Your goal: Each line that has the string "todos" must be copied from the records below.

Task material:
*-*-*

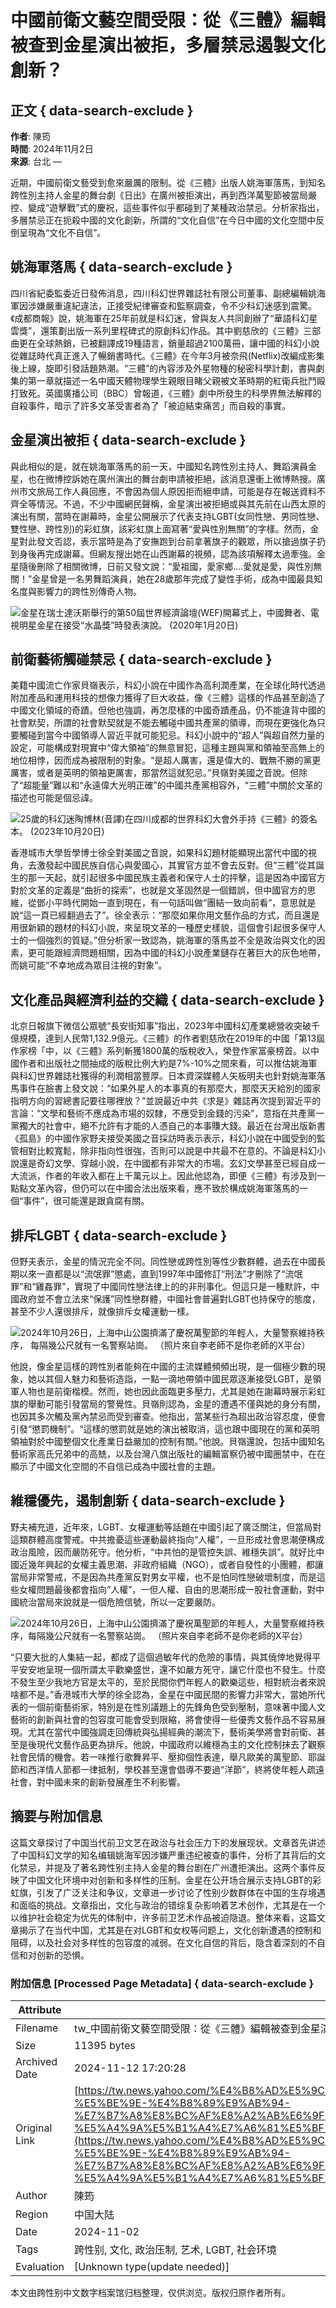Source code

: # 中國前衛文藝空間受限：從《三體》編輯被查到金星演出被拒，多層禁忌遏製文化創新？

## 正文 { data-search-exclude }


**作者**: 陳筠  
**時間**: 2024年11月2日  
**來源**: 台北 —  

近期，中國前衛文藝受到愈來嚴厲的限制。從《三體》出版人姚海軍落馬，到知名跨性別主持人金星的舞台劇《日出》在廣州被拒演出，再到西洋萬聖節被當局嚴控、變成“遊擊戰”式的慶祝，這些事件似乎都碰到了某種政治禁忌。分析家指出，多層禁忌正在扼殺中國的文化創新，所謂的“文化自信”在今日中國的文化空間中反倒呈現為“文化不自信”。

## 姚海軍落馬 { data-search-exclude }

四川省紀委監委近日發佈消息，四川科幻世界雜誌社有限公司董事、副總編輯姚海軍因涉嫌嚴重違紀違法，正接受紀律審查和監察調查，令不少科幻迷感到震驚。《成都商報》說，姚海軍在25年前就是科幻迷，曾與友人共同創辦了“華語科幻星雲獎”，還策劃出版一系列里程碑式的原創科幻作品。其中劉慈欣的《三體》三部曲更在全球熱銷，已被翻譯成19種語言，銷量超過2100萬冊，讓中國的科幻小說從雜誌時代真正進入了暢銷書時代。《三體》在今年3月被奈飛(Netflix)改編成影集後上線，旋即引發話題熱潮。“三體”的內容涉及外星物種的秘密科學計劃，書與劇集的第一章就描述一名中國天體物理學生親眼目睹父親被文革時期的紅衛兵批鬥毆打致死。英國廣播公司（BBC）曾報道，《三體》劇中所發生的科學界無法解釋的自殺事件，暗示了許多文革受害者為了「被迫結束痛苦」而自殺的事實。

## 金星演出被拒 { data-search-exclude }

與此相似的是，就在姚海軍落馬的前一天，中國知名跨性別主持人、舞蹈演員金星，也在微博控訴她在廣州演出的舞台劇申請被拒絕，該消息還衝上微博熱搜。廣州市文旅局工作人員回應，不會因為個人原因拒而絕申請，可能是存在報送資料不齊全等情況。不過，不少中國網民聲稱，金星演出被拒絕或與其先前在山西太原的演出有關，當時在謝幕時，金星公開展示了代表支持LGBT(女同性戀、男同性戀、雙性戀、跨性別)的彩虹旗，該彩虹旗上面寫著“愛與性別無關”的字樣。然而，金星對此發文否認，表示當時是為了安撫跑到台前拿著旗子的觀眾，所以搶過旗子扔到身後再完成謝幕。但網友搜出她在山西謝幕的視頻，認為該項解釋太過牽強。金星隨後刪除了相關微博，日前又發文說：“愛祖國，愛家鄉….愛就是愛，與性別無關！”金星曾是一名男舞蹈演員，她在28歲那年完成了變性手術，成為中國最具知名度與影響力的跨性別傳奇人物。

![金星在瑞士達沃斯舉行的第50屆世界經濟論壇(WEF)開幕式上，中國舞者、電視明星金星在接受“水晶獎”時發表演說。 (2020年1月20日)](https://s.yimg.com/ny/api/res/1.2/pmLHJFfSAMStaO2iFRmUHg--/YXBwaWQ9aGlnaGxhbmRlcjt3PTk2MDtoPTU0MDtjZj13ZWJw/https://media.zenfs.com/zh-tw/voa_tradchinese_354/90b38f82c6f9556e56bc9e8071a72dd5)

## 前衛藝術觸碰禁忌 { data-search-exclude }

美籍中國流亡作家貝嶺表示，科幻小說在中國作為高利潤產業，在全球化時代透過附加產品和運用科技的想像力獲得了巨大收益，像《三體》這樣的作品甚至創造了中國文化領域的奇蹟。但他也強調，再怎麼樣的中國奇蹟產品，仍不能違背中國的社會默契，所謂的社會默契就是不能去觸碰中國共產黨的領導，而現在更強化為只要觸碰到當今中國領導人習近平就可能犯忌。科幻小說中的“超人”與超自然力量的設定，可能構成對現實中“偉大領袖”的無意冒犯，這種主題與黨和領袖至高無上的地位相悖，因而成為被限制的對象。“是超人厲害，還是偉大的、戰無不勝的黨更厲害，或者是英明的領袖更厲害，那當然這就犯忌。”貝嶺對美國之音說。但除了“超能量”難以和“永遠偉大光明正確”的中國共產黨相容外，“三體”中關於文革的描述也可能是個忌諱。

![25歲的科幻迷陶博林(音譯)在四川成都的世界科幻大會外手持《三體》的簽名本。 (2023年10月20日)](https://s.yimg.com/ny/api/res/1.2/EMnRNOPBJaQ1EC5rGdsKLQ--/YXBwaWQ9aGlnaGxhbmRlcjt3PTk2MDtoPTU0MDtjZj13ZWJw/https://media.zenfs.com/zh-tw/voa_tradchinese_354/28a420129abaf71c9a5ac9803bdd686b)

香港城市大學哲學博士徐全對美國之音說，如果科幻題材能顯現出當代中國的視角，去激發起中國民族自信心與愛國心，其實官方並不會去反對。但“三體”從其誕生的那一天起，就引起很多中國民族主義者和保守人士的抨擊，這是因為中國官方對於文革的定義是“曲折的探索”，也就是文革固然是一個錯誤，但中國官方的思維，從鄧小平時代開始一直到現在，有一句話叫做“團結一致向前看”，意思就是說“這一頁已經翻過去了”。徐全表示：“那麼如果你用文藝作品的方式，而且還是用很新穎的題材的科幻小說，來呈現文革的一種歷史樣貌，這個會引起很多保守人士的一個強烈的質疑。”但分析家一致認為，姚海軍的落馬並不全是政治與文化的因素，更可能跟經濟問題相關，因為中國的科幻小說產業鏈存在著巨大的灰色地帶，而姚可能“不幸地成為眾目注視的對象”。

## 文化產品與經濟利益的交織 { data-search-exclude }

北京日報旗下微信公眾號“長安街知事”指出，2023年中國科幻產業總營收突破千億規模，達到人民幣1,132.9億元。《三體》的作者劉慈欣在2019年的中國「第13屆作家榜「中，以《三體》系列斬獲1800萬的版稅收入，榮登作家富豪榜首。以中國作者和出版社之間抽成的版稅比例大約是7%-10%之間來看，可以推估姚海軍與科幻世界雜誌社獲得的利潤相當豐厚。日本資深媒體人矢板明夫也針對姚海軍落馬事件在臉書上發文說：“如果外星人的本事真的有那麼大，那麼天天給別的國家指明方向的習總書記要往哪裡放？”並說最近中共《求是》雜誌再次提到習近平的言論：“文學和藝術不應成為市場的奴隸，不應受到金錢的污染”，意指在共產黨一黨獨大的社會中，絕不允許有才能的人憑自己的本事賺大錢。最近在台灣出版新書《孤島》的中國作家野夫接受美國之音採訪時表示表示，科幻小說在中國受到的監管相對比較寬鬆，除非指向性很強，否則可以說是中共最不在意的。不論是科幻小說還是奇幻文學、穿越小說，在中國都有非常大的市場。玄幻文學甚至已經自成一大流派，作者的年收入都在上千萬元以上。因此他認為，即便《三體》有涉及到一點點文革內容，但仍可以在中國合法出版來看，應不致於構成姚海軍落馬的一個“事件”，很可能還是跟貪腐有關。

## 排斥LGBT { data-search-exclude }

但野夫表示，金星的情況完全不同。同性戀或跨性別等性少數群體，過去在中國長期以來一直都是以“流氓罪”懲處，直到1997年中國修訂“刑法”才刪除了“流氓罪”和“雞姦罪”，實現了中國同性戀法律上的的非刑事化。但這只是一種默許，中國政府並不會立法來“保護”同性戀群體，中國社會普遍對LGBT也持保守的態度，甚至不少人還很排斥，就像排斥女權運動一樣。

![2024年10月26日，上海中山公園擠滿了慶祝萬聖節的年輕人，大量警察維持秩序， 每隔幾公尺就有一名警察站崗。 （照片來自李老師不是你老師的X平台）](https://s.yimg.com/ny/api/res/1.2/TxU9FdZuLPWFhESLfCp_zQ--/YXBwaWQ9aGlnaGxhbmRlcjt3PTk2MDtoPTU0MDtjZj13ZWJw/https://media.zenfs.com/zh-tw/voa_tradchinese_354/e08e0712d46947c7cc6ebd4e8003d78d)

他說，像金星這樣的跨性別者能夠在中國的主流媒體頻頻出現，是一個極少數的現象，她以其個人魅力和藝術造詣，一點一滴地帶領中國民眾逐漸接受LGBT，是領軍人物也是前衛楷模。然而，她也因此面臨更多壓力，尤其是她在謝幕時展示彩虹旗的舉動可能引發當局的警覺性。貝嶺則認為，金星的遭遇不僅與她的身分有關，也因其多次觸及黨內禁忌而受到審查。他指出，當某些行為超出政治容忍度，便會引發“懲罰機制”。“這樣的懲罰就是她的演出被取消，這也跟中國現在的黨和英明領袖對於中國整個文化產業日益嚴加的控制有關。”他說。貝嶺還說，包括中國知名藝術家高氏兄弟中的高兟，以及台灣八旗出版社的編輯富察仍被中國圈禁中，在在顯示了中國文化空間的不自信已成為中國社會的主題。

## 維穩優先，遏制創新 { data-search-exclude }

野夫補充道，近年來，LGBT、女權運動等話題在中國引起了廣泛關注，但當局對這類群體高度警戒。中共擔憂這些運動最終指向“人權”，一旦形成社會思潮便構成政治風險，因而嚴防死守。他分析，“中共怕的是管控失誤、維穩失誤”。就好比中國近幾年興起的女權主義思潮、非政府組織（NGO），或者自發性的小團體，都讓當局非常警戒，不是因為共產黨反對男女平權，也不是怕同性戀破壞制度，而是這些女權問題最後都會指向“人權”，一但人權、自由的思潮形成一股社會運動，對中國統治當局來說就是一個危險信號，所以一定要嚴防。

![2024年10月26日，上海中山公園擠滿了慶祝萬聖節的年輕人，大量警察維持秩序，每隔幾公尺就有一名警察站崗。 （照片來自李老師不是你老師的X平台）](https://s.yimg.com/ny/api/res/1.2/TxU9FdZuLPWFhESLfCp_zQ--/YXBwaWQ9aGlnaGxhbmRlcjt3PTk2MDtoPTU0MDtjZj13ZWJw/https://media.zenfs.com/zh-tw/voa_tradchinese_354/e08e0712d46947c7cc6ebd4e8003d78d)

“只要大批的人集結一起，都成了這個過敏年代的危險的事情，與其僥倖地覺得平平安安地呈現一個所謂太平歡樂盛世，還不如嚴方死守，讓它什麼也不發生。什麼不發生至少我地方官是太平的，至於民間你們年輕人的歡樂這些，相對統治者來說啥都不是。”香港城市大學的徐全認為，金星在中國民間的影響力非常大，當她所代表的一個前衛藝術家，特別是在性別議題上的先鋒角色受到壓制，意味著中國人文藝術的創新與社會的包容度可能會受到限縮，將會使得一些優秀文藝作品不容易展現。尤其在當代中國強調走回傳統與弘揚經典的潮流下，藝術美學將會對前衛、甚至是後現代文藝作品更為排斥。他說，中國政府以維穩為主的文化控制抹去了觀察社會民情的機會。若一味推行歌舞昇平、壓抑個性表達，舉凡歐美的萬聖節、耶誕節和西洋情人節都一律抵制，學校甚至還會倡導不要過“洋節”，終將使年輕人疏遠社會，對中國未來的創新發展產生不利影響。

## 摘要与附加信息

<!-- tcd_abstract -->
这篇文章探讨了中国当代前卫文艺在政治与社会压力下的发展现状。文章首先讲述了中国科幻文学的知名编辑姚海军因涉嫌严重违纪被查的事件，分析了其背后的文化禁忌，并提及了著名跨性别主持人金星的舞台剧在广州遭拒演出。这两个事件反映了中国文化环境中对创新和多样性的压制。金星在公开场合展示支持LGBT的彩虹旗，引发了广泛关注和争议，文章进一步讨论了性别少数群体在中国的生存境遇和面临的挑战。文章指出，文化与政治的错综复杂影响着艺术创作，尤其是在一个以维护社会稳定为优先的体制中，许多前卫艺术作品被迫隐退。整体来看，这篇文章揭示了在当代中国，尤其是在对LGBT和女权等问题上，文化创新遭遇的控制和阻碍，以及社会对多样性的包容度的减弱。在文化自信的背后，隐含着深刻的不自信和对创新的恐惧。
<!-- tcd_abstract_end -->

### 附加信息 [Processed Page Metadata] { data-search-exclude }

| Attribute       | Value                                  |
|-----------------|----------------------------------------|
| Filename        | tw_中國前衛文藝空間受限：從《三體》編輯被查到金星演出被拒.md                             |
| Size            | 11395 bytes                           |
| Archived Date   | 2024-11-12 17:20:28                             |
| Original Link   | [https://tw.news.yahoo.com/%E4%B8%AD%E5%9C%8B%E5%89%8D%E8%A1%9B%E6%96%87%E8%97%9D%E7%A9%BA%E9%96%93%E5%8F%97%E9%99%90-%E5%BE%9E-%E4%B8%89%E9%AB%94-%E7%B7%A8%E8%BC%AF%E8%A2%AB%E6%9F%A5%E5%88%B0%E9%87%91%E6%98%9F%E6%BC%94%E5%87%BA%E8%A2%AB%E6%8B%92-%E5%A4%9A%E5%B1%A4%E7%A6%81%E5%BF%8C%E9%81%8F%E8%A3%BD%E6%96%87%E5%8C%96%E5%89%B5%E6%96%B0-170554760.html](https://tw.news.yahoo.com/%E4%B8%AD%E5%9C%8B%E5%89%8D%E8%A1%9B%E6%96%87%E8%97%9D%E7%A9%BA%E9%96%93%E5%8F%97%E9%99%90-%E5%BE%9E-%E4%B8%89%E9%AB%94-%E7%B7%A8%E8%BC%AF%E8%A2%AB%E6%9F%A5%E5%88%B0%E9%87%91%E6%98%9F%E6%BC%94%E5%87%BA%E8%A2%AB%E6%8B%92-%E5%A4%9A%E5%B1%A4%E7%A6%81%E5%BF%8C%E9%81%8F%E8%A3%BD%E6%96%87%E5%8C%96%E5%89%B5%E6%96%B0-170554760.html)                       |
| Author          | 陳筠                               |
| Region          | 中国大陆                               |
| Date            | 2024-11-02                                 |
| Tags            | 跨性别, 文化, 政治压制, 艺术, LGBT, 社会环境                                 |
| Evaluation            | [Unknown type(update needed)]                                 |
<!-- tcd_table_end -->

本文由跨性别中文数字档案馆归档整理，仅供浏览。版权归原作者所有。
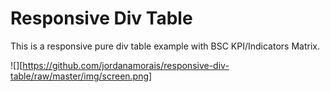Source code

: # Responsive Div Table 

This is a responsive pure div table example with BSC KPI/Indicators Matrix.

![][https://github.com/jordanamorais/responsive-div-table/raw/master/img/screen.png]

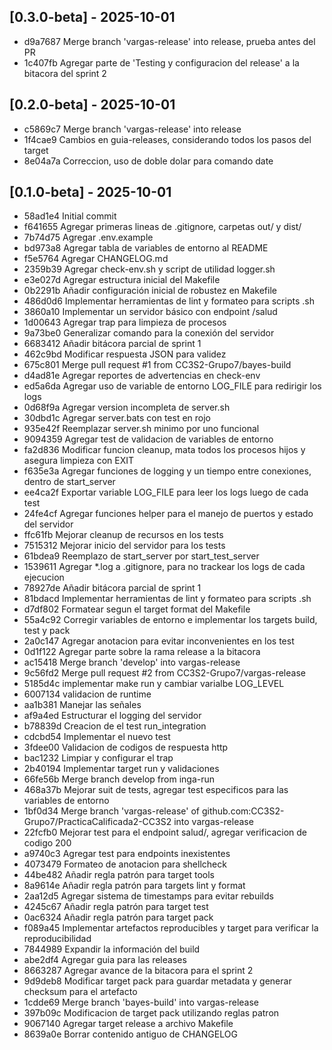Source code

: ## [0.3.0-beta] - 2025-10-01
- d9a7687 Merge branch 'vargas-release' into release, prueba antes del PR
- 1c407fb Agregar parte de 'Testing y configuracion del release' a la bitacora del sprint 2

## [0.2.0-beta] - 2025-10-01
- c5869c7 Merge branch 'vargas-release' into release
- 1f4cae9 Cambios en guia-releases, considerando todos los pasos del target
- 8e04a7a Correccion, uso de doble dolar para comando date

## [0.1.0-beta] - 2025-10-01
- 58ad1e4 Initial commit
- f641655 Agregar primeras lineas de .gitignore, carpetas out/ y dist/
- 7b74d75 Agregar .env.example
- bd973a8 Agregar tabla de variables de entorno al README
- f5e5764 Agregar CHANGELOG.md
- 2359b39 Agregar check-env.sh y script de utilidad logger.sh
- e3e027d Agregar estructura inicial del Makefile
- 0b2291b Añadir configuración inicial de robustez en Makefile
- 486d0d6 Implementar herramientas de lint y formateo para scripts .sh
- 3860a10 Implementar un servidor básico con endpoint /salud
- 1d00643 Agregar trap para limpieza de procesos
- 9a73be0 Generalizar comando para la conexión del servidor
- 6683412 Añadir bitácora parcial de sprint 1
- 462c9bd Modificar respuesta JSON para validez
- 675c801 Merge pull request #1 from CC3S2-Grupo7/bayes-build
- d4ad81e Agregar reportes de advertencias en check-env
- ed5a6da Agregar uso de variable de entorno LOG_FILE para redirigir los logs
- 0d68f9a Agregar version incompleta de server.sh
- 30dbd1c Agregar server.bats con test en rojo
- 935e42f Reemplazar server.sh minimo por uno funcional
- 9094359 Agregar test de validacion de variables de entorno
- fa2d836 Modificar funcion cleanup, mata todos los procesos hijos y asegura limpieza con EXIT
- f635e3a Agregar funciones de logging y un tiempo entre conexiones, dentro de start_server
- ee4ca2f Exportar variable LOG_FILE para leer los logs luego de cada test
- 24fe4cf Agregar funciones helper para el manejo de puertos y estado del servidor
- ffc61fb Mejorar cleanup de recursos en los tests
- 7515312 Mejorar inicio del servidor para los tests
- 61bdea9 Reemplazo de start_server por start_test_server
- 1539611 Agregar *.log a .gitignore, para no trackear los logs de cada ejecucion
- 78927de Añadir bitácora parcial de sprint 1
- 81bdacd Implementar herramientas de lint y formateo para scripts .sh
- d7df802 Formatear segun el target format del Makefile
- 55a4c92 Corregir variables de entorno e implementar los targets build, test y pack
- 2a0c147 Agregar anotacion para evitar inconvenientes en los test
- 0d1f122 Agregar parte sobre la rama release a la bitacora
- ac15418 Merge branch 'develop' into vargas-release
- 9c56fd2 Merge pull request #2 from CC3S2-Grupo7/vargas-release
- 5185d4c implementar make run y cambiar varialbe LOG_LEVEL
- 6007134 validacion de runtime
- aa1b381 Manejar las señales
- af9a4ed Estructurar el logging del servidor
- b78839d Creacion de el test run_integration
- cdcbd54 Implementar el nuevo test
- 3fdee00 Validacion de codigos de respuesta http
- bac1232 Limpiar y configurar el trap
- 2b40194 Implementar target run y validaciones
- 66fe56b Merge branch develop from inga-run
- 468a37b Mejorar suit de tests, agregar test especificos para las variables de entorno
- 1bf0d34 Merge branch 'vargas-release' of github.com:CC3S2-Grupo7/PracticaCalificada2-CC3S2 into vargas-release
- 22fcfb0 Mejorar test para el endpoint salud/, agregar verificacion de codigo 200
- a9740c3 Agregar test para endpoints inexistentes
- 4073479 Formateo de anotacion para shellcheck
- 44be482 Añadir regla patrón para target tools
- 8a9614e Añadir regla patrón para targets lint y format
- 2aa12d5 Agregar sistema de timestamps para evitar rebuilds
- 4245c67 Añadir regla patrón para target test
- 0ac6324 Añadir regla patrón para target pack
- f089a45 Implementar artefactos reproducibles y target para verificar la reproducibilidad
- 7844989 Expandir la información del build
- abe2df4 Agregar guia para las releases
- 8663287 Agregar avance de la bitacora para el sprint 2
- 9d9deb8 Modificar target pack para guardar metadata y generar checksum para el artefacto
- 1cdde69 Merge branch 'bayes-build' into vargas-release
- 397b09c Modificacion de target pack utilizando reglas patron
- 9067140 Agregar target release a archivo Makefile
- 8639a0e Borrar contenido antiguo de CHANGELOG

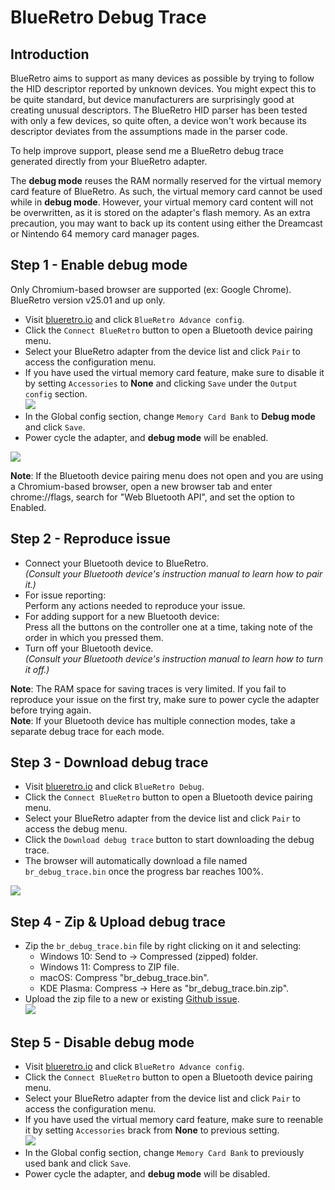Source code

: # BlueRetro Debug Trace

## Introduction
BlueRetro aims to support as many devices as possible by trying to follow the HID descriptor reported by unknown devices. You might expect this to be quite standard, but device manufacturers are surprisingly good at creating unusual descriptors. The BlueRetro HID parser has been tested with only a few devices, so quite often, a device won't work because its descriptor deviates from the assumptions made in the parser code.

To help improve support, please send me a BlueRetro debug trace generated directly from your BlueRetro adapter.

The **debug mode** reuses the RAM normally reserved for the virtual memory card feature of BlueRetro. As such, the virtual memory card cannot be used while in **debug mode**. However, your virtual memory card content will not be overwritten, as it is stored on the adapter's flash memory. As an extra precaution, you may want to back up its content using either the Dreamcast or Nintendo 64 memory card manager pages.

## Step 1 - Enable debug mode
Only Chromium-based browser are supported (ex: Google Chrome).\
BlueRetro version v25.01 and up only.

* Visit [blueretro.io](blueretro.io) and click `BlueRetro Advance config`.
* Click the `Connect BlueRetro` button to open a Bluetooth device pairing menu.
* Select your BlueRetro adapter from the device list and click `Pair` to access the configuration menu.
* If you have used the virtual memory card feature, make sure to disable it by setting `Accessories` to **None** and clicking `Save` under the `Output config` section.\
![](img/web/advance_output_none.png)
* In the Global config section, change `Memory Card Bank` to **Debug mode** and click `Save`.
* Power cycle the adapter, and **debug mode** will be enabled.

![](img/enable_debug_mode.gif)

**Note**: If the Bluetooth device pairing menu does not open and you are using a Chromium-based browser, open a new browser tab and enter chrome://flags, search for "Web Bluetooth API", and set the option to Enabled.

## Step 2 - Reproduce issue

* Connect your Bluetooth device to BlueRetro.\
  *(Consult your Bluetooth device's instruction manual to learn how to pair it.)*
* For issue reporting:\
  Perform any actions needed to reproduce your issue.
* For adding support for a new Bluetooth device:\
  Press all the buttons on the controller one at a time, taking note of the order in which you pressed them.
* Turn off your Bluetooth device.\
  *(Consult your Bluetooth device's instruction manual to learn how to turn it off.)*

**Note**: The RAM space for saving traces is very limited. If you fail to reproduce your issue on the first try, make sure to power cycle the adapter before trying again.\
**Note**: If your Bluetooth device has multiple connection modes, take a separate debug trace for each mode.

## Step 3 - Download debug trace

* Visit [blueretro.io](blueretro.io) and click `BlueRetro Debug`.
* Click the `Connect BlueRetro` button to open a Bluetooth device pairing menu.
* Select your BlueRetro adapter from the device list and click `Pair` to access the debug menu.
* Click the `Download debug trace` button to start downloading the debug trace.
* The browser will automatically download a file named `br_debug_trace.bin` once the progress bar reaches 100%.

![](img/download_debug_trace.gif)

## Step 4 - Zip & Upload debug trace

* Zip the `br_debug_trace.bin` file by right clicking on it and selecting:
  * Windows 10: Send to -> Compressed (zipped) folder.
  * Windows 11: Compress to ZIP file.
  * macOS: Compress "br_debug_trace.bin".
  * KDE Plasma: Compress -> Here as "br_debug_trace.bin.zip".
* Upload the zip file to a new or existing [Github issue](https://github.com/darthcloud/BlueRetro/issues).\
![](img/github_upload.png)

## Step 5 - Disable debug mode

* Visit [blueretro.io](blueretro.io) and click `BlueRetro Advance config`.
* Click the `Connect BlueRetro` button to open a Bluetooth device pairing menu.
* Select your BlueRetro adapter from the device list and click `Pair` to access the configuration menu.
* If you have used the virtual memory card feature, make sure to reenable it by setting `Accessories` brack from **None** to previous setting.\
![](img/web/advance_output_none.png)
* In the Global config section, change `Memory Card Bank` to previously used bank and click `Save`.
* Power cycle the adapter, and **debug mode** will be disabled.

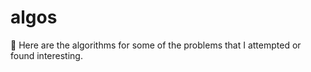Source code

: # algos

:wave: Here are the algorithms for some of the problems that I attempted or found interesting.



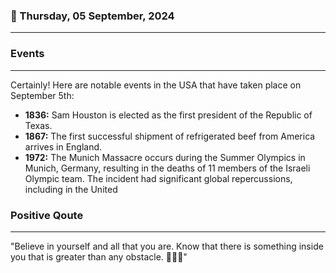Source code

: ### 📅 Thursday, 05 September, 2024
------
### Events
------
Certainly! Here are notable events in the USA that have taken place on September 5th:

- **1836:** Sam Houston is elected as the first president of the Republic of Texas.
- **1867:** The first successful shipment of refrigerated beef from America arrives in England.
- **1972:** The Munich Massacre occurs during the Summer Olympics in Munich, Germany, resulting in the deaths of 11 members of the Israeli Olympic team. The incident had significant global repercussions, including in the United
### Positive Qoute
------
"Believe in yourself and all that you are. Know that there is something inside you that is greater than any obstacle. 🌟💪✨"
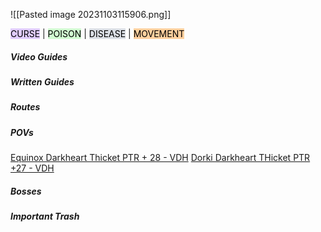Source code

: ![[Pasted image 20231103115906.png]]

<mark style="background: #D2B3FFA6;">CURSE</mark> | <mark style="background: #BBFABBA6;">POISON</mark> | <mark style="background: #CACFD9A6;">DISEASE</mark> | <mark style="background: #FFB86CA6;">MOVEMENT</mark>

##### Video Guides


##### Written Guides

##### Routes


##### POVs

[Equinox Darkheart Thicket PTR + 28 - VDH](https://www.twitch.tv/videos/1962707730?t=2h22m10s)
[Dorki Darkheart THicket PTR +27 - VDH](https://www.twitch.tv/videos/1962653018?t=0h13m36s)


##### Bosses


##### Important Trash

*-*-*

Your solution:
- 1f4cae9 Cambios en guia-releases, considerando todos los pasos del target
- fa2d836 Modificar funcion cleanup, mata todos los procesos hijos y asegura limpieza con EXIT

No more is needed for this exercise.